- Airfield Location within Odisha Airfield Location within India
- Coordinates: 20°10′55″N 85°47′16″E﻿ / ﻿20.1818386°N 85.7876705°E
- Country: India
- State: Odisha
- District: Khordha

Population (2011)
- • Total: 13,445

Languages
- • Official: Odia
- Time zone: UTC+5:30 (IST)
- Vehicle registration: OD-02

= Airfield (Kapila Prasad) =

Airfield, also known as Kapila Prasad, is a census sub-district in Khordha district, Odisha, India, lying between Bhubaneswar and Jatani. In the 2011 census it had a population of 13,445.

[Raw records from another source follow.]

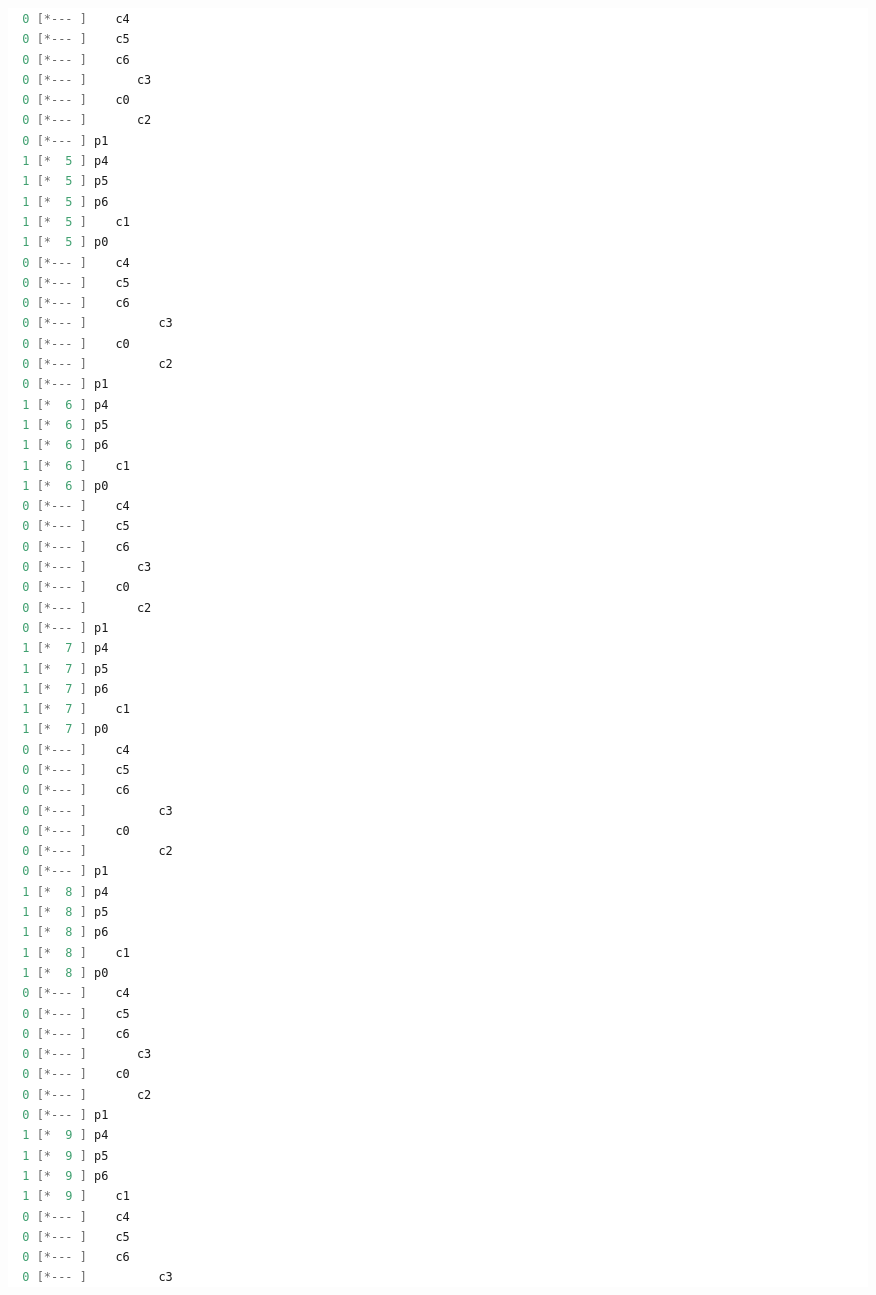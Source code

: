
 ```c
  0 [*--- ]    c4
  0 [*--- ]    c5
  0 [*--- ]    c6
  0 [*--- ]       c3
  0 [*--- ]    c0
  0 [*--- ]       c2
  0 [*--- ] p1
  1 [*  5 ] p4
  1 [*  5 ] p5
  1 [*  5 ] p6
  1 [*  5 ]    c1
  1 [*  5 ] p0
  0 [*--- ]    c4
  0 [*--- ]    c5
  0 [*--- ]    c6
  0 [*--- ]          c3
  0 [*--- ]    c0
  0 [*--- ]          c2
  0 [*--- ] p1
  1 [*  6 ] p4
  1 [*  6 ] p5
  1 [*  6 ] p6
  1 [*  6 ]    c1
  1 [*  6 ] p0
  0 [*--- ]    c4
  0 [*--- ]    c5
  0 [*--- ]    c6
  0 [*--- ]       c3
  0 [*--- ]    c0
  0 [*--- ]       c2
  0 [*--- ] p1
  1 [*  7 ] p4
  1 [*  7 ] p5
  1 [*  7 ] p6
  1 [*  7 ]    c1
  1 [*  7 ] p0
  0 [*--- ]    c4
  0 [*--- ]    c5
  0 [*--- ]    c6
  0 [*--- ]          c3
  0 [*--- ]    c0
  0 [*--- ]          c2
  0 [*--- ] p1
  1 [*  8 ] p4
  1 [*  8 ] p5
  1 [*  8 ] p6
  1 [*  8 ]    c1
  1 [*  8 ] p0
  0 [*--- ]    c4
  0 [*--- ]    c5
  0 [*--- ]    c6
  0 [*--- ]       c3
  0 [*--- ]    c0
  0 [*--- ]       c2
  0 [*--- ] p1
  1 [*  9 ] p4
  1 [*  9 ] p5
  1 [*  9 ] p6
  1 [*  9 ]    c1
  0 [*--- ]    c4
  0 [*--- ]    c5
  0 [*--- ]    c6
  0 [*--- ]          c3
```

It is 15km (9.3 mi) from Bhubaneswar, 11km (6.8 mi) from Biju Patnaik International Airport and Jatani town and 20km (12mi) from Khordha, the district headquarters.

== Demographics ==

Chirstian literacy was 98.15%

Hindu population is highest at 97.60%, as Hinduism is common in Odisha. The Christian population is second, at 1.71% and Islam is at 3rd ranking which covers 0.62% of population. 0.04% of the population are not stated.

Other services and industries is popular among the people, with cultivators being second popular employment. 3rd ranking are agricultural labourers, with 20.5% participating. The least popular employment is household industries at 2.6%.

The vast majority of the population is not indigenous (78.2%), with Scheduled Castes at 21.0% of population and the lowest being Scheduled Tribes at 0.72%.

The total literacy was 89.52%, with males having 93.43% literacy and females having 85.3% literacy.